Más de la mitad de los habitantes de los países industrializados padece sobrepeso, según datos de la Organización Mundial de la Salud (OMS). El resto de países siguen los mismos pasos por el creciente sedentarismo de la población y trastornos en la dieta: aumento en el gasto sanitario por problemas relacionados con la obesidad, diabetes, colesterol elevado, enfermedades coronarias y cardiovasculares. El 60% de los mexicanos vive bajo el umbral de la pobreza, pero uno de cada tres de sus adultos padece sobrepeso, la misma proporción que en Estados Unidos.
Aumentan las enfermedades relacionadas por las migraciones masivas hacia las grandes ciudades. Sortear el tráfico, recorrer los núcleos urbanos de punta a punta y cumplir con “compromisos” que se multiplican ocupan la mayor parte del día de las “muchedumbres solitarias”.
Las personas con pocos recursos no tienen el mismo acceso a gimnasios y clubes deportivos. El cemento le gana terreno a los espacios verdes que antes se utilizaban para actividades al aire libre y donde los niños incorporaban el ejercicio físico a su vida. La sensación de inseguridad en las calles de estas planchas de cemento también provoca el refugio en los hogares, con los niños como principales víctimas, pues limita las actividades que pueden realizar cuando terminan sus deberes del colegio.
La OMS relaciona el número de horas que pasan los niños frente al televisor con el sobrepeso. El origen de esos hábitos está en la ausencia prolongada de muchos padres que trabajan. Los “niños de la llave” se entretienen con la tele y los videojuegos, acompañados de golosinas y de comidas con altos niveles energéticos y poco contenido nutricional.

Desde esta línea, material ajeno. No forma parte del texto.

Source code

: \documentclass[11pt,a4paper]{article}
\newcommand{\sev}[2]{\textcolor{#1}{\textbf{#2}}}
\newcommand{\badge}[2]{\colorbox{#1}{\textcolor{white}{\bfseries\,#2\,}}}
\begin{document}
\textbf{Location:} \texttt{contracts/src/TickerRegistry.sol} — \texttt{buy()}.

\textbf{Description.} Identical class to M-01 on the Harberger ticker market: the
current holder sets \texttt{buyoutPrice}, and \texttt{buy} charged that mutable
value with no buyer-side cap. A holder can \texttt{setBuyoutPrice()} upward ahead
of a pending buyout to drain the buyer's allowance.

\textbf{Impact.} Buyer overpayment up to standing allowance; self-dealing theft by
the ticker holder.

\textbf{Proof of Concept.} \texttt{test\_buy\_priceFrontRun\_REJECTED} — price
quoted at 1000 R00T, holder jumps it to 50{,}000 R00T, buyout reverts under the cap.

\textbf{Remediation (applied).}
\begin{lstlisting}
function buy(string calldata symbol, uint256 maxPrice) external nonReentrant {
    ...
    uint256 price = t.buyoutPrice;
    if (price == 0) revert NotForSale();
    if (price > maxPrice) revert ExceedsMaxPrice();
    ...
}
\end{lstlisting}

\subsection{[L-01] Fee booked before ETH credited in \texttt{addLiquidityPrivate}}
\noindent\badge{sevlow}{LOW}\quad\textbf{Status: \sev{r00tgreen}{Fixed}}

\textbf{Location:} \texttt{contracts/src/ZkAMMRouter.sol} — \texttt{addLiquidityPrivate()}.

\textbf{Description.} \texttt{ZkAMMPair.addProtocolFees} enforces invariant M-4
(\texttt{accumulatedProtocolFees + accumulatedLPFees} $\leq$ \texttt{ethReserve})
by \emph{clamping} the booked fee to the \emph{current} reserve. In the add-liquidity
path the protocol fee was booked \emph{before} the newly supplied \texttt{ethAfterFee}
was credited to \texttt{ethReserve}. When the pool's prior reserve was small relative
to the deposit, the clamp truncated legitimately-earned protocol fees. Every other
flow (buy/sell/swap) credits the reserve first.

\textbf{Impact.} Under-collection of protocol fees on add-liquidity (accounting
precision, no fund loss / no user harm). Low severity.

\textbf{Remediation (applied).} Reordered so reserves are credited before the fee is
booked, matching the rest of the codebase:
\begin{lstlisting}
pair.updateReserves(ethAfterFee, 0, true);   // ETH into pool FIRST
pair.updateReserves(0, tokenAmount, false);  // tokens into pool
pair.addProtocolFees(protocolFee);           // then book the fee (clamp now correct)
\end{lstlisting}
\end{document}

Los niños imitan la vida sedentaria de sus padres, alejada de la actividad física y el deporte, y sus hábitos alimenticios. Así como fracasan las pretensiones de catequizar a niños de padres que no van a misa ni practican, no funcionan las dietas repentinas ni el deporte cuando hay un problema de obesidad. Además del esfuerzo físico por actividades a las que no están acostumbrados, sufren por la desventaja en la que se encuentran y por las burlas de sus compañeros.

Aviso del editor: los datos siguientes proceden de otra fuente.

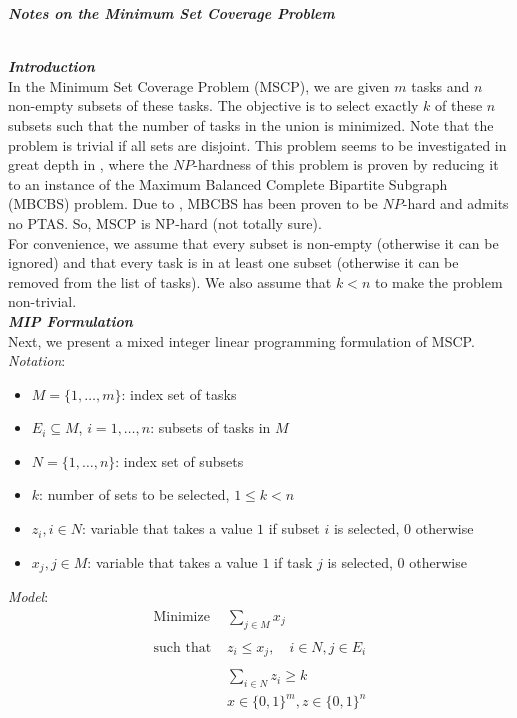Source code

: \documentclass[12pt]{article}
\newcommand{\bin}{\{0,1\}}
\newcommand{\heading}[1]{\emph{\textbf{\large #1}}}
\newcommand{\subheading}[1]{\emph{\textbf{#1}}}
\begin{document}
\begin{center}
\heading{Notes on the Minimum Set Coverage Problem}\\ \quad \\
\end{center}

\subheading{Introduction}\\

In the Minimum Set Coverage Problem (MSCP), we are given $m$ tasks and $n$ non-empty subsets of these tasks. The objective is to select exactly $k$ of these $n$ subsets such that the number of tasks in the union is minimized. Note that the problem is trivial if all sets are disjoint. This problem seems to be investigated in great depth in \cite{Vinterbo2007}, where the $NP$-hardness of this problem is proven by reducing it to an instance of the Maximum Balanced Complete Bipartite Subgraph (MBCBS) problem. Due to \cite{SubhashKhot2006}, MBCBS has been proven to be $NP$-hard and admits no PTAS. So, MSCP is NP-hard (not totally sure).\\

For convenience, we assume that every subset is non-empty (otherwise it can be ignored) and that every task is in at least one subset (otherwise it can be removed from the list of tasks). We also assume that $k < n$ to make the problem non-trivial.\\

\subheading{MIP Formulation}\\

Next, we present a mixed integer linear programming formulation of MSCP.\\

\textit{Notation}:
\begin{itemize}
\item $M = \{1,\ldots,m\}$: index set of tasks
\item $E_i \subseteq M$, $i=1,\ldots,n$: subsets of tasks in $M$
\item $N = \{1,\ldots,n\}$: index set of subsets
\item $k$: number of sets to be selected, $1 \leq k < n$
\item $z_i,i \in N$: variable that takes a value $1$ if subset $i$ is selected, $0$ otherwise
\item $x_j,j \in M$: variable that takes a value $1$ if task $j$ is selected, $0$ otherwise
\end{itemize}

\textit{Model}:
\begin{align*}
\text{Minimize }  & \sum_{j \in M} x_j\\
                  & \\
\text{such that } & z_i \leq x_j, \quad i \in N,j \in E_i\\
                  & \\
                  & \sum_{i \in N} z_i \geq k\\
                  & x \in \bin^m,z \in \bin^n
\end{align*}
\end{document}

Un niño con uno de sus progenitores obeso tiene hasta cuatro veces más probabilidades de padecer sobrepeso en su vida adulta, según la Agencia Española de Seguridad Alimentaria (AESAN). Ante la importancia del ejemplo en casa, la OMS ha desarrollado proyectos piloto que implican a los padres en un cambio de hábitos alimentarios de la familia, con una dieta variada y rica en frutas y verduras, y en las actividades deportivas, de ocio y de tiempo libre.
Numerosas campañas de marketing de la comida basura se dirigen a los menores, a sabiendas de las horas que pasan solos y de los hábitos sedentarios que fomentan cada vez más padres. En España, diversos estudios sobre la alimentación infantil dejan ver una dieta pobre en frutas, verduras y hortalizas. Hay niños incapaces de describir el sabor de una naranja, de una manzana, de un brócoli o de un tomate.

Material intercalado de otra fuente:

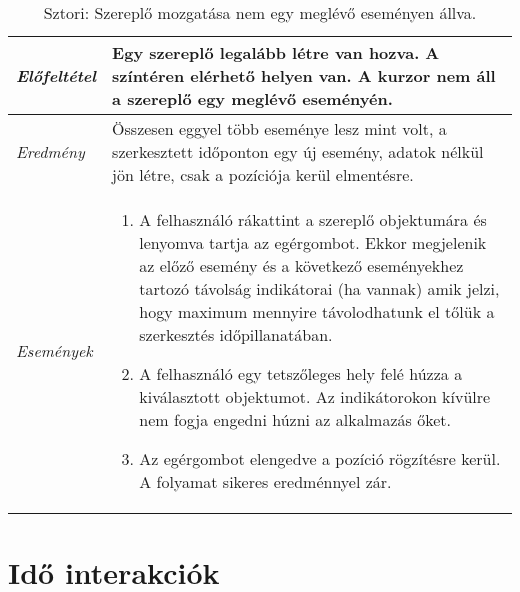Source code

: \begin{table}[H]
	\centering
	\begin{tabular}{ | m{} | m{} | }
		\hline
		\emph{Előfeltétel} & Egy szereplő legalább létre van hozva. A színtéren elérhető helyen van. A kurzor nem áll a szereplő egy meglévő eseményén. \\
		\hline
		\emph{Eredmény} & Összesen eggyel több eseménye lesz mint volt, a szerkesztett időponton egy új esemény, adatok nélkül jön létre, csak a pozíciója kerül elmentésre. \\
		\hline
		\hline
		\emph{Események} &

		\begin{enumerate}[itemsep=-1ex]
			\item A felhasználó rákattint a szereplő objektumára és lenyomva tartja az egérgombot. Ekkor megjelenik az előző esemény és a következő eseményekhez tartozó távolság indikátorai (ha vannak) amik jelzi, hogy maximum mennyire távolodhatunk el tőlük a szerkesztés időpillanatában.
			\item A felhasználó egy tetszőleges hely felé húzza a kiválasztott objektumot. Az indikátorokon kívülre nem fogja engedni húzni az alkalmazás őket.
			\item Az egérgombot elengedve a pozíció rögzítésre kerül. A folyamat sikeres eredménnyel zár.
		\end{enumerate}
		\\
		\hline
	\end{tabular}
	\caption{Sztori: Szereplő mozgatása nem egy meglévő eseményen állva.}
	\label{tab:story-actor-move-not-on-event}
\end{table}

\section{Idő interakciók}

Algunos padres que se desentienden de su responsabilidad en la dieta del hogar. En ocasiones, los premios en forma de golosinas se convierten en elemento de chantaje para que los hijos dejen el “yo no como eso, no me gusta”. Pero la educación por incentivos juega en contra del porvenir de los menores, pues el estímulo no siempre se sostiene en los años.
Lejos del tópico del “gordito feliz”, la obesidad no sólo afecta la apariencia y la salud física de los niños, sino también la emocional. Sin una autoestima aceptable en entornos escolares de alta competitividad, los menores quedan más expuestos al acoso, al aislamiento y al desarrollo de otras conductas adictivas. Esa baja estima permanece en los años y afecta las expectativas laborales. La obesidad supone un obstáculo para que las personas disfruten de la salud, un derecho que comienza a ejercerse en el hogar desde la educación y el ejemplo de los padres.